ウ 控訴人X2は,平成17年10月7日,被控訴人学園の理事に選任され,平成20年10月7日,被控訴人学園の理事に再任され,その任期は,平成23年10月6日までとなっていた。

控訴人X2は,平成22年10月15日,被控訴人学園の理事を解任(本件解任)された。控訴人X2の本件解任時における報酬は,月額3万円であり,報酬の支払日は,毎月21日であった(証拠<省略>)。なお,控訴人X2は,同年10月分の報酬を支給された。

エ 被控訴人Y2は,平成17年4月1日,a高校の校長に就任し,平成18年4月1日から被控訴人学園の理事長を兼任していた(証拠<省略>)。その後,被控訴人Y2は,平成24年3月31日,被控訴人学園の理事長及び校長の職を退いた。

オ 被控訴人Y3は,鳥取県議会の元議員であり,本件以前に被控訴人学園を巡り教職員と経営側が紛争となった際に,解決に尽力した者である。

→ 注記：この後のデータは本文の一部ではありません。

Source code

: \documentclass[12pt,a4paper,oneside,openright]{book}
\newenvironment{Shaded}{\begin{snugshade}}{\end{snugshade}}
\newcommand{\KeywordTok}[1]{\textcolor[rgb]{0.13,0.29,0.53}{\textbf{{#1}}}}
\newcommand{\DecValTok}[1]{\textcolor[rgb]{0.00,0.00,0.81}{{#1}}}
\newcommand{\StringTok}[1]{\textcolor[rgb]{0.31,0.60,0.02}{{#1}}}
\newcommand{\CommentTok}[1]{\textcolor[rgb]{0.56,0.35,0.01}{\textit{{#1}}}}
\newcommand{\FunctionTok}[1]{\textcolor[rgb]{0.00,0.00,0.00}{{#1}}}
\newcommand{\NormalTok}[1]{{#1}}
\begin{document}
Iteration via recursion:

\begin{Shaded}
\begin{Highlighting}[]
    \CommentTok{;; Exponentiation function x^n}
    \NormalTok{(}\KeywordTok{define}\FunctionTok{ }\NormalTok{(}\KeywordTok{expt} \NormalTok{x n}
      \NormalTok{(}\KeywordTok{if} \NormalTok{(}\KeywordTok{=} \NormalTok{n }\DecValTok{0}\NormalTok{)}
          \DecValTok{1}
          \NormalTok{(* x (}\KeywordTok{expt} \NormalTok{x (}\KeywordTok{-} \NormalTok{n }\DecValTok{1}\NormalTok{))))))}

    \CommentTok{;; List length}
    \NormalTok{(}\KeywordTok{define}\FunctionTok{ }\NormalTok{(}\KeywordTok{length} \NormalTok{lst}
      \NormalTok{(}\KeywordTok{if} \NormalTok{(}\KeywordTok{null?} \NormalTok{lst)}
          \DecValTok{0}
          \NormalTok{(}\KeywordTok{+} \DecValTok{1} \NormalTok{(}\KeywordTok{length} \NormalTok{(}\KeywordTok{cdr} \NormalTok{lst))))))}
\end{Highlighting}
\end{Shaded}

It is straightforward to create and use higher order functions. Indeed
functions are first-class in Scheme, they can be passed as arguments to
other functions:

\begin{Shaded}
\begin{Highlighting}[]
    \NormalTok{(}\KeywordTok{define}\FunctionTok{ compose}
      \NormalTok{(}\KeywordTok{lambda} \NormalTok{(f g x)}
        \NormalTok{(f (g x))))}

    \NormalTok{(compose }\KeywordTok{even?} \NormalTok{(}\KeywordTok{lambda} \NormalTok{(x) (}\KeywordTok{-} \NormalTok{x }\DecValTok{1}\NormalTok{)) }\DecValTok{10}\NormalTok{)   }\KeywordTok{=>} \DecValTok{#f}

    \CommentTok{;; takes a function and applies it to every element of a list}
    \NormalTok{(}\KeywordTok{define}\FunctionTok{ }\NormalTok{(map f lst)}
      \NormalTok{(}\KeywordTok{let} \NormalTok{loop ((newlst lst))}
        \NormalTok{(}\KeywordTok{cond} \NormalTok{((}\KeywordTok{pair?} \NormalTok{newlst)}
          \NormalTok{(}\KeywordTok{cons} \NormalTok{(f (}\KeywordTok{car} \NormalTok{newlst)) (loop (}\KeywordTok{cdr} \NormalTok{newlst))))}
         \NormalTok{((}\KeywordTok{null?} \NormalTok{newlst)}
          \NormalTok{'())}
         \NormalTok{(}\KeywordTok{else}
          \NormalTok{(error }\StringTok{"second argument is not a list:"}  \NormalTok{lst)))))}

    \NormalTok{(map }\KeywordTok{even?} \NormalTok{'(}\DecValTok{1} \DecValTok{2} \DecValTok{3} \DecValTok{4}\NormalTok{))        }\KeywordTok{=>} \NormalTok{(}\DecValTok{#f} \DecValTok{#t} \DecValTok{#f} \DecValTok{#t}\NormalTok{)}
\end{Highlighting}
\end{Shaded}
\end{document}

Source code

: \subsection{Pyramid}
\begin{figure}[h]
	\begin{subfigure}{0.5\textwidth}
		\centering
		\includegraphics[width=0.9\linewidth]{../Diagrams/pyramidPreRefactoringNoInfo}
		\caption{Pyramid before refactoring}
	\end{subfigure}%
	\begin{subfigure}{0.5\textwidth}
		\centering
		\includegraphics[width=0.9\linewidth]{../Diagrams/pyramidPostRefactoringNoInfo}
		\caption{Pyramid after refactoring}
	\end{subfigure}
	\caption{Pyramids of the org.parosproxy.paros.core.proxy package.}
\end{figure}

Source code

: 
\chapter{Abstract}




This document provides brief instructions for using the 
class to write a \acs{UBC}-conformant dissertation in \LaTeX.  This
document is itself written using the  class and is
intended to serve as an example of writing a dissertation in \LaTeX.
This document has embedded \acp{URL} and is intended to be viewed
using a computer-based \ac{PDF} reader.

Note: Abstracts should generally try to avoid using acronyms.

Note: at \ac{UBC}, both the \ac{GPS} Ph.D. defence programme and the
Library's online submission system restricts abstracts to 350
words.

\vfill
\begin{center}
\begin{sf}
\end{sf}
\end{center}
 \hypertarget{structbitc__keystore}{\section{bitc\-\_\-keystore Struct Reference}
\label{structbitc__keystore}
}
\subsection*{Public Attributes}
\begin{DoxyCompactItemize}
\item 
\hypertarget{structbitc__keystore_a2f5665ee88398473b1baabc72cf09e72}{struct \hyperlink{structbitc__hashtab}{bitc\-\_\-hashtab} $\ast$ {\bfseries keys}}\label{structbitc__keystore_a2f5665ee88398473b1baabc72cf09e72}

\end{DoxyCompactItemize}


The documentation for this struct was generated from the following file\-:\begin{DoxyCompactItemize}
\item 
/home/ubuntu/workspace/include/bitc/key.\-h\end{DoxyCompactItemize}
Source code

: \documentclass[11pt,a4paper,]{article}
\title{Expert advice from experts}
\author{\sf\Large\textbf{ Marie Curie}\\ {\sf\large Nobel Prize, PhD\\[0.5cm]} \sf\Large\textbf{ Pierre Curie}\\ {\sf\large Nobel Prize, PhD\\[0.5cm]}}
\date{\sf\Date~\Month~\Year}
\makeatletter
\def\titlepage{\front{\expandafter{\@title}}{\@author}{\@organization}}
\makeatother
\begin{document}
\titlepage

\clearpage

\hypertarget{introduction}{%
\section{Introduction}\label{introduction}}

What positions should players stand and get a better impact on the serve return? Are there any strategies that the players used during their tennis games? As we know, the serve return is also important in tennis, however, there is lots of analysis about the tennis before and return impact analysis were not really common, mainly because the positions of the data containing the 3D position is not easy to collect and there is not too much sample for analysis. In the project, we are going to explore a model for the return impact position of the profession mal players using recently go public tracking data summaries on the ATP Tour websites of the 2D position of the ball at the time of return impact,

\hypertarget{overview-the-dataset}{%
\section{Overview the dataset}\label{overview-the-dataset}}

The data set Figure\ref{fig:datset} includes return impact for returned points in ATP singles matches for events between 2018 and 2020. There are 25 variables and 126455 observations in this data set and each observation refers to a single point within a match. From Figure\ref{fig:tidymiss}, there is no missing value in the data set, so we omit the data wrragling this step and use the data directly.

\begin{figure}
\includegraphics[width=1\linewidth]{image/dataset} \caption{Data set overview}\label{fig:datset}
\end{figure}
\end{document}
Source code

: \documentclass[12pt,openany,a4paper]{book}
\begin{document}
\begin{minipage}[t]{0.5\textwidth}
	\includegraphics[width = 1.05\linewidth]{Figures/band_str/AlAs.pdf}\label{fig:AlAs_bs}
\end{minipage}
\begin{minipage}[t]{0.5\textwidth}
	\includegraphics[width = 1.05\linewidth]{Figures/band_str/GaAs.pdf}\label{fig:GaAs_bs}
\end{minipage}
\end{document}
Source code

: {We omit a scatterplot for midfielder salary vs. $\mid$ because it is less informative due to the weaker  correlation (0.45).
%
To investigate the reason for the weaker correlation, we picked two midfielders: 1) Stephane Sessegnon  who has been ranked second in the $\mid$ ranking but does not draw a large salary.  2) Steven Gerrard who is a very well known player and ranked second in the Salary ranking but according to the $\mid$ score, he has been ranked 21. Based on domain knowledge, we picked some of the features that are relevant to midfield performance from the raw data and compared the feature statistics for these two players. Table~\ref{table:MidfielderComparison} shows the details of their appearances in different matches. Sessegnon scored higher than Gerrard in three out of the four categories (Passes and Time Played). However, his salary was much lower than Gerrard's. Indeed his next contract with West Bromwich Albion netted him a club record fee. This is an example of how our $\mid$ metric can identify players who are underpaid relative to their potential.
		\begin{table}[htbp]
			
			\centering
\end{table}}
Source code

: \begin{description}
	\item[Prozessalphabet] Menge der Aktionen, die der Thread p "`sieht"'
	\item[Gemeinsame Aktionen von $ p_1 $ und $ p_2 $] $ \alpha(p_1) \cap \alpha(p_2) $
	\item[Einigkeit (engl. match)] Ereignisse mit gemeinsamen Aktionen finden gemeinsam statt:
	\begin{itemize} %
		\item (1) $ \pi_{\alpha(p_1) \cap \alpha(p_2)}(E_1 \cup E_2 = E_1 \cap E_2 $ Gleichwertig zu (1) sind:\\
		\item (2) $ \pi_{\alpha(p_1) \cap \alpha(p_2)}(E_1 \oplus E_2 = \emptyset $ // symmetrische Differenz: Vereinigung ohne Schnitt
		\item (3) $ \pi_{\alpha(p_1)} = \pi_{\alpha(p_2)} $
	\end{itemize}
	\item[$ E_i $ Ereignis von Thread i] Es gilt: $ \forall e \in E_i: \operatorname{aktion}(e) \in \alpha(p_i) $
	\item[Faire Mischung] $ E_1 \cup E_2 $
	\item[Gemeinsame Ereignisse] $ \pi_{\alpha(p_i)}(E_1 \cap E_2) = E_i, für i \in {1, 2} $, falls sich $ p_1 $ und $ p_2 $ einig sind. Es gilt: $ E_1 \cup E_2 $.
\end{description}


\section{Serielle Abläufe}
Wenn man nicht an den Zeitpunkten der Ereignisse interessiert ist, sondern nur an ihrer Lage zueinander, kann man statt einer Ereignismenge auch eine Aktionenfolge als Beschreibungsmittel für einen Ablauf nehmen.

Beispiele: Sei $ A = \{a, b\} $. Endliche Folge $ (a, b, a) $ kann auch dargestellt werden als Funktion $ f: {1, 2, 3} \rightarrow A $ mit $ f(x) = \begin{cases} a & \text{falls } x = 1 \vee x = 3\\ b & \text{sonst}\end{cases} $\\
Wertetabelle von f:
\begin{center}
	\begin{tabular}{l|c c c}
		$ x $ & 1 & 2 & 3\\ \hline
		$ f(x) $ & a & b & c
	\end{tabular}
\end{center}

(2)  本件に関する被控訴人学園の規程,規則及び寄附行為

ア 定年退職者の管理職採用に関する規程(証拠<省略>,以下「本件管理職規程」という。)

(ア) 第1条

この規程は,国又は地方公共団体等の退職者及び「教職員の定年に関する規程」による定年退職者を管理職として採用する場合に必要な事項を定めるものとする。

(イ) 第3条

a 第1項

この規程に基づく管理職は,理事長が理事会に諮って採用することができる。

b 第2項

前項に基づき採用する者の任用期間は2年以内(前任者が任期の途中で退職した場合は,前任者の残任期間とする。)とし,理事長が必要と認めたときは,理事会に諮ってその者の任用期間を更新することができる。

但し,更新による任用の期限は,満65歳の到達日の属する年度までを限度とするが,特段の事情がある場合は,後任の者が採用されるまでその職務を行うことができる。

イ 教職員の服務に関する規則(証拠<省略>,以下「本件服務規則」という。)

(ア) 第1条

この規則は,本学園に勤務する教職員の服務規律及び待遇に関する基準,その他就業に関する事項について定めることを目的とする。

(イ) 第2条

この規則において教職員とは,本学園に常時勤務する教育職員,事務職員及び技術職員,現業職員(以下「教職員」という。但し,休職等の代員を除く。)とする。

(ウ) 第28条

教職員の懲戒の種類及び程度は,譴責,訓戒,停職,降格,論旨免職,懲戒免職の6種とし,次の各号に定めるところにより,理事会で審議の上処分する。(柱書)

a 1号ないし4号につき省略。

b 諭旨免職は,退職願の提出を勧告し即時退職を求め,催告期間内に応じない場合は懲戒免職とする。(5号)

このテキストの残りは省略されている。